***UPDATED: Klout Influence Ratings Are Very Weird***
San Francisco, CA–Following the release of Klout for iOS, an application that allows users to more obnoxiously broadcast their presumed internet importance, über-conscious socialites and iPhone owners around the world are rejoicing.
Klout, a social media analytics site, measures so-called “Social Influence” on a 1 to 100 scale. This k-score, as it is known to internet fame fiends, is determined via a complex algorithm based on information gleaned from Facebook, Twitter, YouTube, Google, MySpace, LinkedIn, Google+, Foursquare, TripAdvisor, Match.com, Reddit, and BuzzPies. Basically, the app takes information from websites and applications that users cherish and crunches the data into an irrelevant integer displayed at the top of the iPhone’s screen.

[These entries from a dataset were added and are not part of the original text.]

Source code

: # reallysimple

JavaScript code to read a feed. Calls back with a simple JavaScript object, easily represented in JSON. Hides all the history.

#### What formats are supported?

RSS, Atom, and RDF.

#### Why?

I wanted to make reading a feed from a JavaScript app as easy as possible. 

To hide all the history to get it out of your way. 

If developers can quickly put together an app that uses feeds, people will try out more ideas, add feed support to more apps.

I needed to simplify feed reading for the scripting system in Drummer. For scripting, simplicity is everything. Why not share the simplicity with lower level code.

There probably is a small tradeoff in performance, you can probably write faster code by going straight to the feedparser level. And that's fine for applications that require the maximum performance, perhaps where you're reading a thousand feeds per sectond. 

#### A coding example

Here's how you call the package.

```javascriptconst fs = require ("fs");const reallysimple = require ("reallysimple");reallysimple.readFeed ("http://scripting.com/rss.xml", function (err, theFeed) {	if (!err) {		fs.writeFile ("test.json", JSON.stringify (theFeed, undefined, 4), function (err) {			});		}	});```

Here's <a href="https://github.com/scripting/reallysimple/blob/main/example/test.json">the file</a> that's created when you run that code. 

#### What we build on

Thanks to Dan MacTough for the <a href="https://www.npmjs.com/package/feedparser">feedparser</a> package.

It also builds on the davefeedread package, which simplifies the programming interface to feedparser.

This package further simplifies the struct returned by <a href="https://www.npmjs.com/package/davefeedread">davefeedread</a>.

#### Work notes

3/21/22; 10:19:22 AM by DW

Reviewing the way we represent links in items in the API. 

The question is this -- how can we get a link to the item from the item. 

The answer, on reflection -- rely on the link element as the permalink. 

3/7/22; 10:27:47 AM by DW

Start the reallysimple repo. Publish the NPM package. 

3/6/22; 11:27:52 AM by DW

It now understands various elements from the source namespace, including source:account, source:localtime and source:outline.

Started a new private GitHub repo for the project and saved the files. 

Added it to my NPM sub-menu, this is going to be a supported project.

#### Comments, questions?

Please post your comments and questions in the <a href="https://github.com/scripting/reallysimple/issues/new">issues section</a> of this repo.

For some, the k-score presents an opportunity to show off in ways that posting shirtless MySpace self-pics (#selfies) and writing totally fake information in “About Me” sections fall short. Those with high k-scores are revered and praised; those with low k-scores must wallow in the dismay of single-digits.
Says founder Joe Fernandez, “This is about creating internet castes. And if you’re not part of our community, or if your influence level is too low, then you’re an untouchable.”
In addition to the highly-touted k-score, Klout offers a bevy of “Kloutperks,” ranging from coupons and concert tickets to deep tissue massages from burly men with high k-scores. Perks are earned by performing any number of “klout-worthy” tasks, including: meeting 100 new Facebook friends, LinkingIn with a celebrity, tweeting with over 140 characters, running a successful mayoral campaign on Foursquare, or convincing any person with a computer to join Google+.
With over 100 million users, Klout itself has likely earned a k-score north of 80. But not everybody is impressed. Dave Bargley, founder of rival influence application PopulAPP, finds Klout and its scoring system entirely repugnant.
“Holy guacamole,” Bargley was overheard muttering at the 2012 e-Popularity Convention in Las Vegas, NV, “I thought my app was douchey–and, certainly, it is–but this is unbelievable.”